A texture source asset always generates at least one .streamingimage product asset. Some of the available presets in Texture Settings, such as the IBLSkybox preset, generate multiple .streamingimage product assets.

If the Create Mipmaps toggle in Texture Settings is enabled, .imagemipchain product assets containing texture mipmaps are produced as well. Mipmaps are progressively smaller versions of the texture that are swapped in as the asset that uses the texture moves away from the camera. Lower resolution mipmips are also used on target platforms that have lower performance specifications.

You can view the texture product assets by expanding the asset list of a texture source asset in Asset Browser.

General texture guidelines

Texture product assets can be generated for multiple platforms from a single texture source asset. However, various target platforms might have unique requirements or limitations. A mobile device, for example, might have a lower maximum texture resolution than a desktop computer. You can use the following general guidelines when creating texture source assets to get the best results and to ensure cross-platform compatibility:

  • Use power of two resolutions. Texture source asset resolutions should be a power of two such as 256, 512, 1024, or 2048.
  • Use square aspect ratios. Square aspect ratios (2048 by 2048) are preferred for most textures. Texture source assets with equirectangular resolutions (2048 by 1024) are required in some use cases such as when IBL cubemaps are generated.
    Important:
    Though you can successfully process and use textures with arbitrary resolutions and aspect ratios, you should create textures with square aspect ratios and power of 2 resolutions to get the best performance from the available graphics hardware.
  • Use a suitable resolution. Use a resolution that suits the texture’s use case. For example, a texture for a small background entity doesn’t require a resolution as high as an interactive entity that appears close to the camera. Similarly, a UI texture might not need to have a higher resolution than its on-screen dimensions.
  • Use an appropriate image format. Create texture source assets in a format appropriate for their use case. Using texture source assets that have channel counts and bit depths that closely match their intended use can minimize issues when processing textures.

Cubemap texture guidelines

Cubemaps are composed of six textures representing the sides, top, and bottom of a cube. Cubemaps are used to create quick environment reflections, skyboxes, and diffuse and specular texture components for IBL.

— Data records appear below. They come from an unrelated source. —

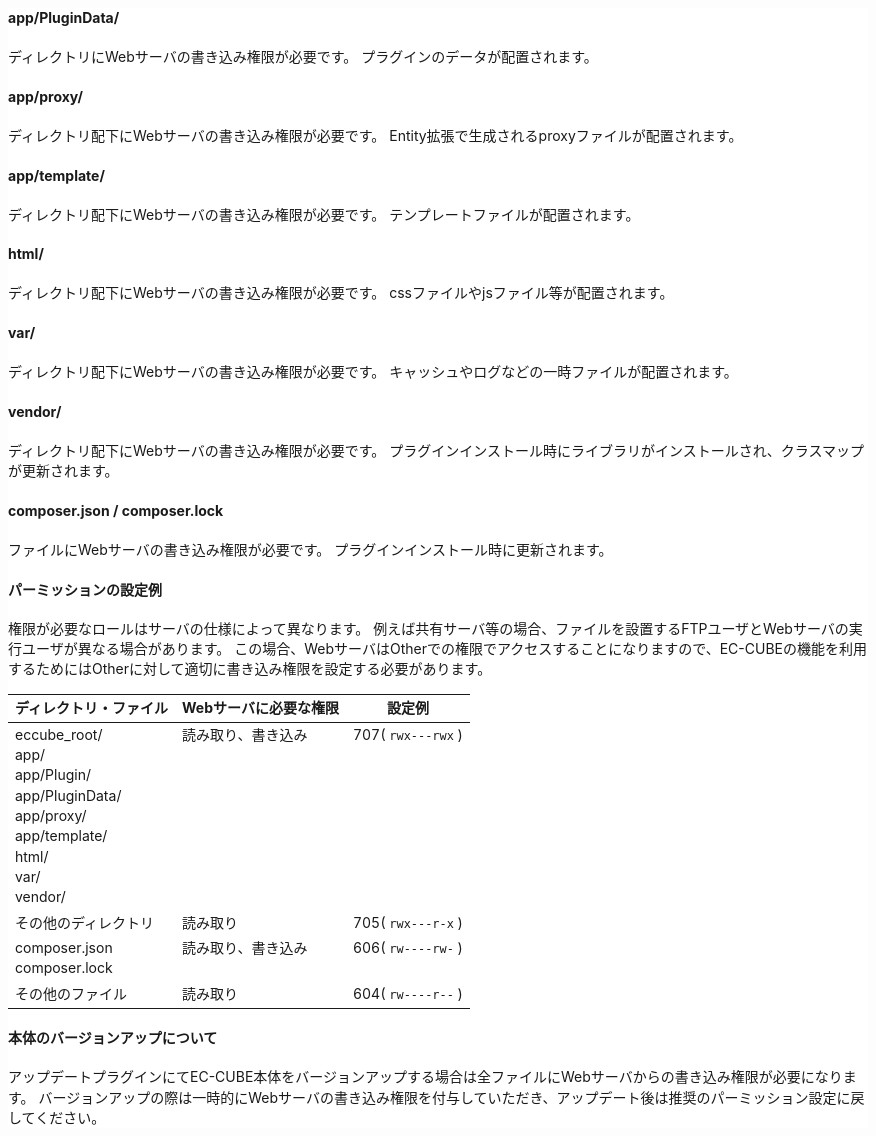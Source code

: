 #### app/PluginData/

ディレクトリにWebサーバの書き込み権限が必要です。
プラグインのデータが配置されます。

#### app/proxy/

ディレクトリ配下にWebサーバの書き込み権限が必要です。
Entity拡張で生成されるproxyファイルが配置されます。

#### app/template/

ディレクトリ配下にWebサーバの書き込み権限が必要です。
テンプレートファイルが配置されます。

#### html/

ディレクトリ配下にWebサーバの書き込み権限が必要です。
cssファイルやjsファイル等が配置されます。

#### var/

ディレクトリ配下にWebサーバの書き込み権限が必要です。
キャッシュやログなどの一時ファイルが配置されます。

#### vendor/

ディレクトリ配下にWebサーバの書き込み権限が必要です。
プラグインインストール時にライブラリがインストールされ、クラスマップが更新されます。

#### composer.json / composer.lock

ファイルにWebサーバの書き込み権限が必要です。
プラグインインストール時に更新されます。

#### パーミッションの設定例

権限が必要なロールはサーバの仕様によって異なります。
例えば共有サーバ等の場合、ファイルを設置するFTPユーザとWebサーバの実行ユーザが異なる場合があります。
この場合、WebサーバはOtherでの権限でアクセスすることになりますので、EC-CUBEの機能を利用するためにはOtherに対して適切に書き込み権限を設定する必要があります。

| ディレクトリ・ファイル | Webサーバに必要な権限 | 設定例 |
|--------------------|----------|-------|
| eccube_root/ <br> app/ <br>  app/Plugin/ <br>  app/PluginData/ <br>  app/proxy/ <br>  app/template/ <br>  html/ <br>  var/ <br> vendor/ | 読み取り、書き込み | 707( `rwx---rwx` ) |
| その他のディレクトリ | 読み取り | 705( `rwx---r-x` ) |
| composer.json <br> composer.lock | 読み取り、書き込み | 606( `rw----rw-` ) |
| その他のファイル | 読み取り | 604( `rw----r--` ) |

#### 本体のバージョンアップについて

アップデートプラグインにてEC-CUBE本体をバージョンアップする場合は全ファイルにWebサーバからの書き込み権限が必要になります。
バージョンアップの際は一時的にWebサーバの書き込み権限を付与していただき、アップデート後は推奨のパーミッション設定に戻してください。
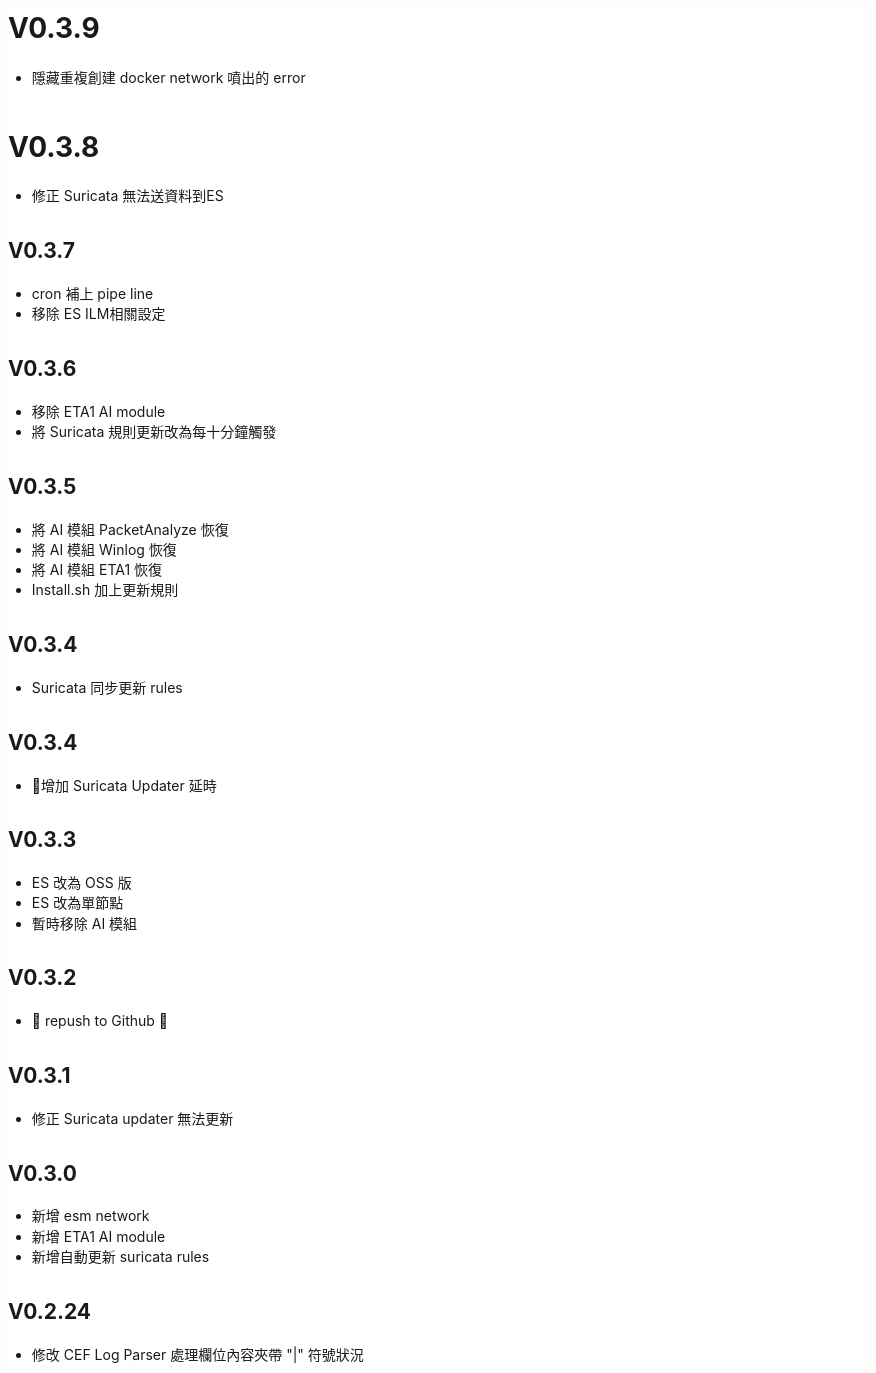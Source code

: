 # V0.3.9
- 隱藏重複創建 docker network 噴出的 error

# V0.3.8
- 修正 Suricata 無法送資料到ES

## V0.3.7
- cron 補上 pipe line 
- 移除 ES ILM相關設定

## V0.3.6
- 移除 ETA1 AI module
- 將 Suricata 規則更新改為每十分鐘觸發

## V0.3.5
- 將 AI 模組 PacketAnalyze 恢復
- 將 AI 模組 Winlog 恢復
- 將 AI 模組 ETA1 恢復
- Install.sh 加上更新規則

## V0.3.4
- Suricata 同步更新 rules

## V0.3.4
- 增加 Suricata Updater 延時

## V0.3.3
- ES 改為 OSS 版
- ES 改為單節點
- 暫時移除 AI 模組

## V0.3.2
- :tada: repush to Github :sparkler:

## V0.3.1
- 修正 Suricata updater 無法更新

## V0.3.0
- 新增 esm network
- 新增 ETA1 AI module
- 新增自動更新 suricata rules

## V0.2.24
- 修改 CEF Log Parser 處理欄位內容夾帶 "|" 符號狀況
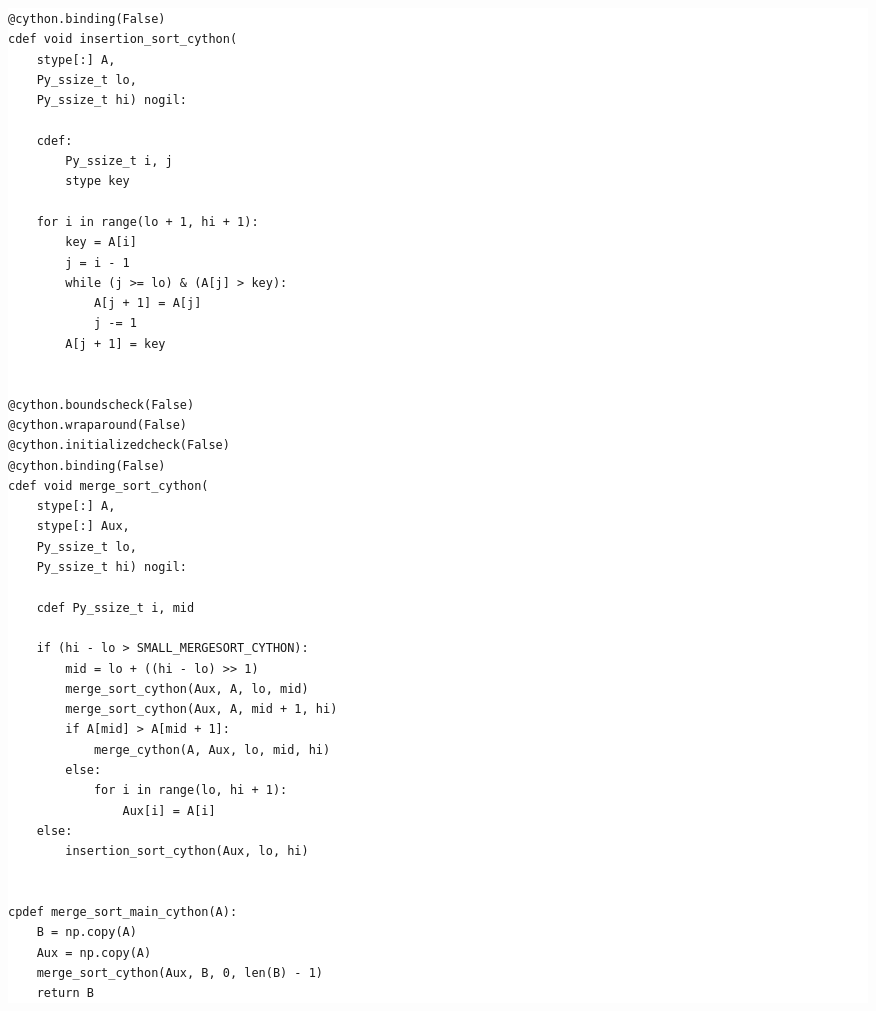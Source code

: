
 ```cython
@cython.binding(False)
cdef void insertion_sort_cython(
    stype[:] A, 
    Py_ssize_t lo, 
    Py_ssize_t hi) nogil:

    cdef:
        Py_ssize_t i, j
        stype key

    for i in range(lo + 1, hi + 1):
        key = A[i] 
        j = i - 1
        while (j >= lo) & (A[j] > key):
            A[j + 1] = A[j]
            j -= 1
        A[j + 1] = key

      
@cython.boundscheck(False)
@cython.wraparound(False)
@cython.initializedcheck(False)
@cython.binding(False)
cdef void merge_sort_cython(
    stype[:] A, 
    stype[:] Aux, 
    Py_ssize_t lo, 
    Py_ssize_t hi) nogil:

    cdef Py_ssize_t i, mid

    if (hi - lo > SMALL_MERGESORT_CYTHON):
        mid = lo + ((hi - lo) >> 1)
        merge_sort_cython(Aux, A, lo, mid) 
        merge_sort_cython(Aux, A, mid + 1, hi)  
        if A[mid] > A[mid + 1]: 
            merge_cython(A, Aux, lo, mid, hi)
        else:
            for i in range(lo, hi + 1): 
                Aux[i] = A[i]
    else:
        insertion_sort_cython(Aux, lo, hi)


cpdef merge_sort_main_cython(A):
    B = np.copy(A)
    Aux = np.copy(A)
    merge_sort_cython(Aux, B, 0, len(B) - 1)
    return B
```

Presets that generate environment cubemaps, such as the IBL presets, require specialized high dynamic range source assets that are commonly referred to as HDRIs. These source assets usually use the .exr file format and have the following attributes:

  • Equirectangular resolution (2048 by 1024 pixels, for example).
  • A 360-degree horizontal by 180-degree vertical projection of an environment.
  • 16-bits or 32-bits per channel color depth.

The following example image shows a typical environment cubemap texture with a 360-degree by 180-degree projection and an equirectangular resolution.

An equirectangular image with a 360 degree by 180 degree environment projection known as an HDRI.

An HDRI like the preceding image can produce several texture product assets including a cubemap texture for the visual skybox and cubemap textures that provide the diffuse and specular lighting components for IBL.